• HOW TO COMPLETE THIS TASK
Provide the data again exactly, including every line that follows.

• PROVIDED MATERIAL
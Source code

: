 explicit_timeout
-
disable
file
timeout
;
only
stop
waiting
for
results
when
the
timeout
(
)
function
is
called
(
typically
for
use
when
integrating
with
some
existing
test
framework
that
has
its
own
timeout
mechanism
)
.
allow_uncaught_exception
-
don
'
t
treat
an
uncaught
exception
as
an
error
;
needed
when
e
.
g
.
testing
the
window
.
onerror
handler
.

• OUTPUT FOR THIS TASK
Source code

: explicit_timeout
-
disable
file
timeout
;
only
stop
waiting
for
results
when
the
timeout
(
)
function
is
called
(
typically
for
use
when
integrating
with
some
existing
test
framework
that
has
its
own
timeout
mechanism
)
.
allow_uncaught_exception
-
don
'
t
treat
an
uncaught
exception
as
an
error
;
needed
when
e
.
g
.
testing
the
window
.
onerror
handler
.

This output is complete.